Anne Elizabeth Kendrick Benedict (April 26, 1851 – October 24, 1922) was an American author of children's literature focusing on scientific topics, such as physiology, and an author of religious periodicals.

== Early life and education ==
Anne Kendrick Benedict was born to Asahel Clark and Anne Elizabeth (Hopkins) Kendrick in Rochester, New York. Anne Kendrick has one known sister, Florence. From the age of 15, Anne Kendrick attended Elmira Female College in Elmira, New York, obtaining a B.A in 1870. At her graduation, Anne Kendrick gave a commencement speech entitled Demosthenes and St. Paul.

== Personal life ==
Benedict married Wayland Benedict in 1873 and then moved to Cincinnati between July 1875 and December 1878. The Benedicts had six children: Mary, Wayland Clark, Howard, Florence, Stanley Rossiter Benedict, and Agnes. Their son Stanley became a noted chemist and developed Benedict's reagent. She attended what is now the Morning Star Baptist Church while living in Cincinnati.

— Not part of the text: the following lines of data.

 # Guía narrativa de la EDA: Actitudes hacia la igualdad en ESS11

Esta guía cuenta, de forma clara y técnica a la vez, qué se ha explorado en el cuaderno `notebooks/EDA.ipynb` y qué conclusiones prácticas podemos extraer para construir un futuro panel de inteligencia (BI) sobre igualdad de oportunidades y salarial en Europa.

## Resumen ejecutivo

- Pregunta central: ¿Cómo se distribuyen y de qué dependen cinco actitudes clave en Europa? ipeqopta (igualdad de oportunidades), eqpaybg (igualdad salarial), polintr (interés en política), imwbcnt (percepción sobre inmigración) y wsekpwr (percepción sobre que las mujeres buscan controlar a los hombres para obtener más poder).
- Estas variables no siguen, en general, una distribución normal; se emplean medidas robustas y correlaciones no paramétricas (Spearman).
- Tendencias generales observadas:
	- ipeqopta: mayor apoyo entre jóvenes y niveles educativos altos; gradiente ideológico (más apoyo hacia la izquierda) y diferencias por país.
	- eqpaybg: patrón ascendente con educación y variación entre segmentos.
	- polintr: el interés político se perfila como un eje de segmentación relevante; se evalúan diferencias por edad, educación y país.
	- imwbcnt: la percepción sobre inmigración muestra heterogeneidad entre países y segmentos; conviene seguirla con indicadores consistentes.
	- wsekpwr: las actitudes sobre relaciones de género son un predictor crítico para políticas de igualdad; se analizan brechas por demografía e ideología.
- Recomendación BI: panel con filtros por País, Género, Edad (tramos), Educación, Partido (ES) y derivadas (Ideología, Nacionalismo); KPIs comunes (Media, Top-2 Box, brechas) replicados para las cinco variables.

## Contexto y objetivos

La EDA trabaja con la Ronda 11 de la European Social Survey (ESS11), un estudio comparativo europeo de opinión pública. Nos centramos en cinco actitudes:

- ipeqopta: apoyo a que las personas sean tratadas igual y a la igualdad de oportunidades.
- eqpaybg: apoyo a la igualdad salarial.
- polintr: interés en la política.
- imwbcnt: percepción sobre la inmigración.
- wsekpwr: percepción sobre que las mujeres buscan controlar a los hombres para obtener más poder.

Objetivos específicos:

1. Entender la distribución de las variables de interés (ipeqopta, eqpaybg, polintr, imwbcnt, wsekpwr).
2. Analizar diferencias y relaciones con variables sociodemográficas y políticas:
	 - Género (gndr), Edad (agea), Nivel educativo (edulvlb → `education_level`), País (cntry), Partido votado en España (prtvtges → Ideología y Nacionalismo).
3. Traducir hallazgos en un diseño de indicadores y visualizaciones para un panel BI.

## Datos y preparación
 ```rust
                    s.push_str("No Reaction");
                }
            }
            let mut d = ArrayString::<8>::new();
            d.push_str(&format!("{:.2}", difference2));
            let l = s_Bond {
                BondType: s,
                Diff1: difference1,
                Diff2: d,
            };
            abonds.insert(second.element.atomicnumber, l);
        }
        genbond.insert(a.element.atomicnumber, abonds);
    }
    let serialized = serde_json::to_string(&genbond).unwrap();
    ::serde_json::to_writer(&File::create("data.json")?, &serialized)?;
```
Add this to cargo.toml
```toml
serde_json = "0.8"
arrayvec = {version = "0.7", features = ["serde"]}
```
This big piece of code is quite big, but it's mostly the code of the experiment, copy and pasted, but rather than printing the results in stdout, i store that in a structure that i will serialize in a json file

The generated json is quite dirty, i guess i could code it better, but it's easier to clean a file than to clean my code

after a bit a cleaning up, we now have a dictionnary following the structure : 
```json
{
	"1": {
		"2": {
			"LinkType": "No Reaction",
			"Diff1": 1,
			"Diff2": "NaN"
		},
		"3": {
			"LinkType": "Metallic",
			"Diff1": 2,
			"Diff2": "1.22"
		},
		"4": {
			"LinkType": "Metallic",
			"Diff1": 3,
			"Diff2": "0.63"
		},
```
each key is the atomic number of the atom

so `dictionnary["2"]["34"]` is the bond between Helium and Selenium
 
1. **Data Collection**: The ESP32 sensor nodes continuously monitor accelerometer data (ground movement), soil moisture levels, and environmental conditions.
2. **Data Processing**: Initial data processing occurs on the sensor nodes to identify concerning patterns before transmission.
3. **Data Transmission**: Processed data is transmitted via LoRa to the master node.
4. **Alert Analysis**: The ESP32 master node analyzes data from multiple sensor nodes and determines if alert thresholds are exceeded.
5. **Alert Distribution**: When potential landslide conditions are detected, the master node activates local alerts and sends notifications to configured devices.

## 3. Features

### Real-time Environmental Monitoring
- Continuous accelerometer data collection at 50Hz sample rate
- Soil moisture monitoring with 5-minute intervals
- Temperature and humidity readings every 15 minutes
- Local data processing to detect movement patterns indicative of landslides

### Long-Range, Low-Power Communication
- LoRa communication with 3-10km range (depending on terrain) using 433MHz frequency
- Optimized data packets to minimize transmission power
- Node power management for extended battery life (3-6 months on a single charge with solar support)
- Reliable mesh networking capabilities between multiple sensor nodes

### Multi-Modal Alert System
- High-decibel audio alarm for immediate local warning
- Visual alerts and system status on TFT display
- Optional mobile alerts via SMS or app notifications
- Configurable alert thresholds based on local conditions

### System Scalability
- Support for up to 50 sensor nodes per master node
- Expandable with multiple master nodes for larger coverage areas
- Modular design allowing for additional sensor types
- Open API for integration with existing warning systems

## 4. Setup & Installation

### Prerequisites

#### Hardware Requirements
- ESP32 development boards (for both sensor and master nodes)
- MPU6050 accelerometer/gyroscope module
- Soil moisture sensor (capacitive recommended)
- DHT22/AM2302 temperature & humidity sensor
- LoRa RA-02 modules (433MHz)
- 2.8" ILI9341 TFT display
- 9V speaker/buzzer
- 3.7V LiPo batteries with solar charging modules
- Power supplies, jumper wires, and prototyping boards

She died in Cambridge, Massachusetts in 1922.

== Publications ==
Anne Kendrick Benedict was a writer of children's science and religious literature. Her most famous story, My Wonder-Story, was published by the Lothrop Company in 1888 and is about a mother who explores the anatomy and physiology of the human body with her children Jack and Florence. Another of her more popular publications includes The Hathaways' Sister, "a girl's [baptist] book about girls who are not unnaturally good nor bad." Some of her other works include Centa, The Child Violinist, The Island Story, The Fisherman's Daughter, The Enchanted Deer, The Home Circle (published April 18, 1883), and How We Are Made (published April 11, 1883).